Music for the Sixth Sunday after Pentecost — July 12, 2020

Thou visitest the earth – Maurice Greene (1695-1755)

 

See video here: https://youtu.be/EY3BzD12g8Q

 

Maurice Greene succeeded to every major musical post in England including Organist of St. Paul’s Cathedral, Master of the King’s Musick and organist and composer of the Chapel Royal. This delightful English motet, for tenor solo, SATB choir and organ in the late-Baroque Georgian style, is excerpted from Greene’s larger verse anthem, Thou, O God, Art Praised in Sion. The text is drawn from verses 9 and 12 of Psalm 65, our Psalm for this Sunday.

Thou visitest the earth and blessest it:

Thou crownest the year with thy goodness.

 

 

Blessed Jesus, at your word – Text: Tobias Clausnitzer (1619-1684); translated by Catherine Winkworth (1827-1878). Music: Melody Johann Rudolph Ahle (1625-1673), harm. J. S. Bach (1685-1750)

 

See video here: https://youtu.be/IhbTXFHv5Uc

 

This hymn, found in our blue hymn book (Common Praise) at 559, is a prayer for illumination by the Holy Spirit as the Christian community gathers around the Lord’s word. As such, it ties in to themes heard this Sunday in the Epistle and Gospel lessons. It is a pre-sermon hymn by the Lutheran pastor Tobias Clausnitzer, translated by Catherine Winkworth, well-known for her English translations of German hymns, which were polished and yet remained close to the original.

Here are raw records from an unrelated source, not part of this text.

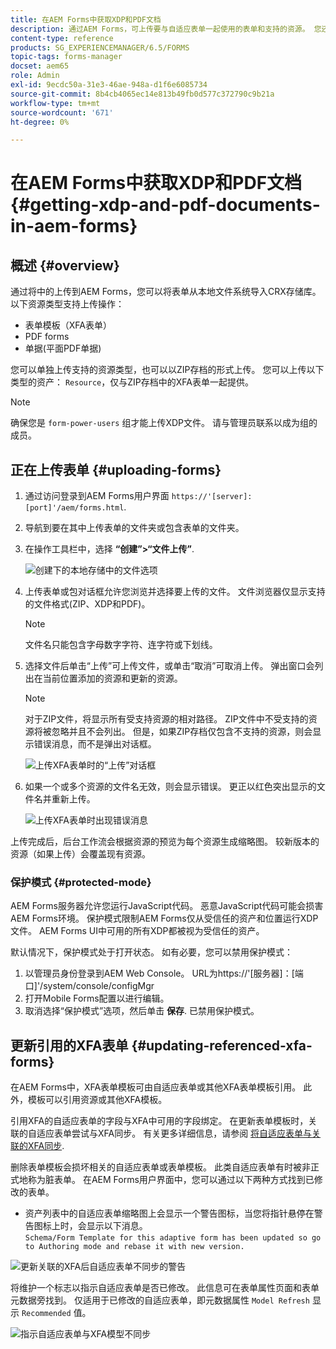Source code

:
 ```yaml
---
title: 在AEM Forms中获取XDP和PDF文档
description: 通过AEM Forms，可上传要与自适应表单一起使用的表单和支持的资源。 您还可以以ZIP格式批量上传表单和相关资源。
content-type: reference
products: SG_EXPERIENCEMANAGER/6.5/FORMS
topic-tags: forms-manager
docset: aem65
role: Admin
exl-id: 9ecdc50a-31e3-46ae-948a-d1f6e6085734
source-git-commit: 8b4cb4065ec14e813b49fb0d577c372790c9b21a
workflow-type: tm+mt
source-wordcount: '671'
ht-degree: 0%

---
```


# 在AEM Forms中获取XDP和PDF文档{#getting-xdp-and-pdf-documents-in-aem-forms}

## 概述 {#overview}

通过将中的上传到AEM Forms，您可以将表单从本地文件系统导入CRX存储库。 以下资源类型支持上传操作：

* 表单模板（XFA表单）
* PDF forms
* 单据(平面PDF单据)

您可以单独上传支持的资源类型，也可以以ZIP存档的形式上传。 您可以上传以下类型的资产： `Resource`，仅与ZIP存档中的XFA表单一起提供。

>[!NOTE]
>
>确保您是 `form-power-users` 组才能上传XDP文件。 请与管理员联系以成为组的成员。

## 正在上传表单 {#uploading-forms}

1. 通过访问登录到AEM Forms用户界面 `https://'[server]:[port]'/aem/forms.html`.
1. 导航到要在其中上传表单的文件夹或包含表单的文件夹。
1. 在操作工具栏中，选择 **“创建”>“文件上传”**.

   ![创建下的本地存储中的文件选项](assets/step.png)

1. 上传表单或包对话框允许您浏览并选择要上传的文件。 文件浏览器仅显示支持的文件格式(ZIP、XDP和PDF)。

   >[!NOTE]
   >
   >文件名只能包含字母数字字符、连字符或下划线。

1. 选择文件后单击“上传”可上传文件，或单击“取消”可取消上传。 弹出窗口会列出在当前位置添加的资源和更新的资源。

   >[!NOTE]
   >
   >对于ZIP文件，将显示所有受支持资源的相对路径。 ZIP文件中不受支持的资源将被忽略并且不会列出。 但是，如果ZIP存档仅包含不支持的资源，则会显示错误消息，而不是弹出对话框。

   ![上传XFA表单时的“上传”对话框](assets/upload-scr.png)

1. 如果一个或多个资源的文件名无效，则会显示错误。 更正以红色突出显示的文件名并重新上传。

   ![上传XFA表单时出现错误消息](assets/upload-scr-err.png)

上传完成后，后台工作流会根据资源的预览为每个资源生成缩略图。 较新版本的资源（如果上传）会覆盖现有资源。

### 保护模式 {#protected-mode}

AEM Forms服务器允许您运行JavaScript代码。 恶意JavaScript代码可能会损害AEM Forms环境。 保护模式限制AEM Forms仅从受信任的资产和位置运行XDP文件。 AEM Forms UI中可用的所有XDP都被视为受信任的资产。

默认情况下，保护模式处于打开状态。 如有必要，您可以禁用保护模式：

1. 以管理员身份登录到AEM Web Console。 URL为https://&#39;[服务器]：[端口]&#39;/system/console/configMgr
1. 打开Mobile Forms配置以进行编辑。
1. 取消选择“保护模式”选项，然后单击 **保存**. 已禁用保护模式。

## 更新引用的XFA表单 {#updating-referenced-xfa-forms}

在AEM Forms中，XFA表单模板可由自适应表单或其他XFA表单模板引用。 此外，模板可以引用资源或其他XFA模板。

引用XFA的自适应表单的字段与XFA中可用的字段绑定。 在更新表单模板时，关联的自适应表单尝试与XFA同步。 有关更多详细信息，请参阅 [将自适应表单与关联的XFA同步](../../forms/using/synchronizing-adaptive-forms-xfa.md).

删除表单模板会损坏相关的自适应表单或表单模板。 此类自适应表单有时被非正式地称为脏表单。 在AEM Forms用户界面中，您可以通过以下两种方式找到已修改的表单。

* 资产列表中的自适应表单缩略图上会显示一个警告图标，当您将指针悬停在警告图标上时，会显示以下消息。\
  `Schema/Form Template for this adaptive form has been updated so go to Authoring mode and rebase it with new version.`

![更新关联的XFA后自适应表单不同步的警告](assets/dirtyaf.png)

将维护一个标志以指示自适应表单是否已修改。 此信息可在表单属性页面和表单元数据旁找到。 仅适用于已修改的自适应表单，即元数据属性 `Model Refresh` 显示 `Recommended` 值。

![指示自适应表单与XFA模型不同步](assets/model-refresh.png)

Educated initially by her mother, Winkworth lived with relatives in Dresden for a time, where she acquired her knowledge of German and interest in German hymnody.

The German chorale tune LIEBSTER JESU (also called DESSAU) was composed by Johann Ahle for an Advent hymn and first published by him in 1664. In its original form, the tune was florid and soloistic in nature, but it was revised for congregational singing and paired with Clausnitzer’s text in the late seventeenth century. The tune was named after this text. (The opening line of the German is “Liebster Jesu, wir sind hier.”)  The harmonization of the tune, as sung in this recording, is by Johann Sebastian Bach.

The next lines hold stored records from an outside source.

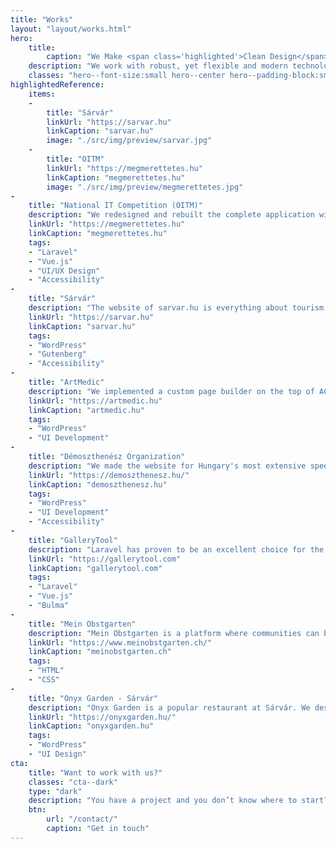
 ```yaml
---
title: "Works"
layout: "layout/works.html"
hero:
    title:
        caption: "We Make <span class='highlighted'>Clean Design</span><br>and <span class='highlighted'>Modern Code</span>"
    description: "We work with robust, yet flexible and modern technologies."
    classes: "hero--font-size:small hero--center hero--padding-block:small"
highlightedReference:
    items:
    -
        title: "Sárvár"
        linkUrl: "https://sarvar.hu"
        linkCaption: "sarvar.hu"
        image: "./src/img/preview/sarvar.jpg"
    -
        title: "OITM"
        linkUrl: "https://megmerettetes.hu"
        linkCaption: "megmerettetes.hu"
        image: "./src/img/preview/megmerettetes.jpg"
-
    title: "National IT Competition (OITM)"
    description: "We redesigned and rebuilt the complete application with Laravel and manage the whole competition for the 3rd year now."
    linkUrl: "https://megmerettetes.hu"
    linkCaption: "megmerettetes.hu"
    tags:
    - "Laravel"
    - "Vue.js"
    - "UI/UX Design"
    - "Accessibility"
-
    title: "Sárvár"
    description: "The website of sarvar.hu is everything about tourism. It is operated by the TDM of Sárvár to serve the goals of the city and its wellness. A modern, visual, clean design with fast performance."
    linkUrl: "https://sarvar.hu"
    linkCaption: "sarvar.hu"
    tags:
    - "WordPress"
    - "Gutenberg"
    - "Accessibility"
-
    title: "ArtMedic"
    description: "We implemented a custom page builder on the top of ACF to tackle the complexity of the variant layouts."
    linkUrl: "https://artmedic.hu"
    linkCaption: "artmedic.hu"
    tags:
    - "WordPress"
    - "UI Development"
-
    title: "Démoszthenész Organization"
    description: "We made the website for Hungary's most extensive speech therapist organization with expert search functionality and listing."
    linkUrl: "https://demoszthenesz.hu/"
    linkCaption: "demoszthenesz.hu"
    tags:
    - "WordPress"
    - "UI Development"
    - "Accessibility"
-
    title: "GalleryTool"
    description: "Laravel has proven to be an excellent choice for the GalleryTool Artwork Management Application. Manage, categorize, show, export, embed all of your artworks."
    linkUrl: "https://gallerytool.com"
    linkCaption: "gallerytool.com"
    tags:
    - "Laravel"
    - "Vue.js"
    - "Bulma"
-
    title: "Mein Obstgarten"
    description: "Mein Obstgarten is a platform where communities can buy or sell fruits, products or trees for picking. We built the new UI based on the static wireframe."
    linkUrl: "https://www.meinobstgarten.ch/"
    linkCaption: "meinobstgarten.ch"
    tags:
    - "HTML"
    - "CSS"
-
    title: "Onyx Garden - Sárvár"
    description: "Onyx Garden is a popular restaurant at Sárvár. We designed a modern website with a custom and visual reservation system where the guests can pick their table and appointment."
    linkUrl: "https://onyxgarden.hu/"
    linkCaption: "onyxgarden.hu"
    tags:
    - "WordPress"
    - "UI Design"
cta:
    title: "Want to work with us?"
    classes: "cta--dark"
    type: "dark"
    description: "You have a project and you don’t know where to start? Feel free to contact us to discuss you project’s details. Maybe we can help you."
    btn:
        url: "/contact/"
        caption: "Get in touch"
---
```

Blessed Jesus, at your word
we are gathered all to hear you.
Let our hearts and minds be stirred
now to seek and love and fear you.
By your teachings true and holy,
teach us, Lord, to love you solely.

All our knowledge, sense, and sight
lie in deepest darkness shrouded,
till your Spirit breaks our night
with your beams of truth unclouded.
You alone to God can win us;
you must work all good within us.

Glorious Lord, yourself impart;
Light of light, from God proceeding,
open now each mind and heart;
help us by your Spirit’s leading.
Hear the cry your church now raises;
Lord, accept our prayers and praises.

 

Liebster Jesu, wir sind hier (BWV 731) – J. S. Bach (1685-1750)

 

See video here: https://youtu.be/AVqmb_cAeak

 

The tune for the hymn Blessed Jesus, at your word (above) appears several times in the vocal and organ works of Bach. Of the chorale preludes for organ based on this tune, BWV 731 is probably the most familiar. An early work for two keyboards and pedal, it has no direct source or precise dating. The highly embellished melody is reminiscent of a slow concerto movement, such as the Andante from the Concerto nach Italienischen Gusto, BWV 971. Below the melody, Bach weaves a simple yet effective three-part accompaniment, in which the alto and tenor continually pass the musical movement back and forth.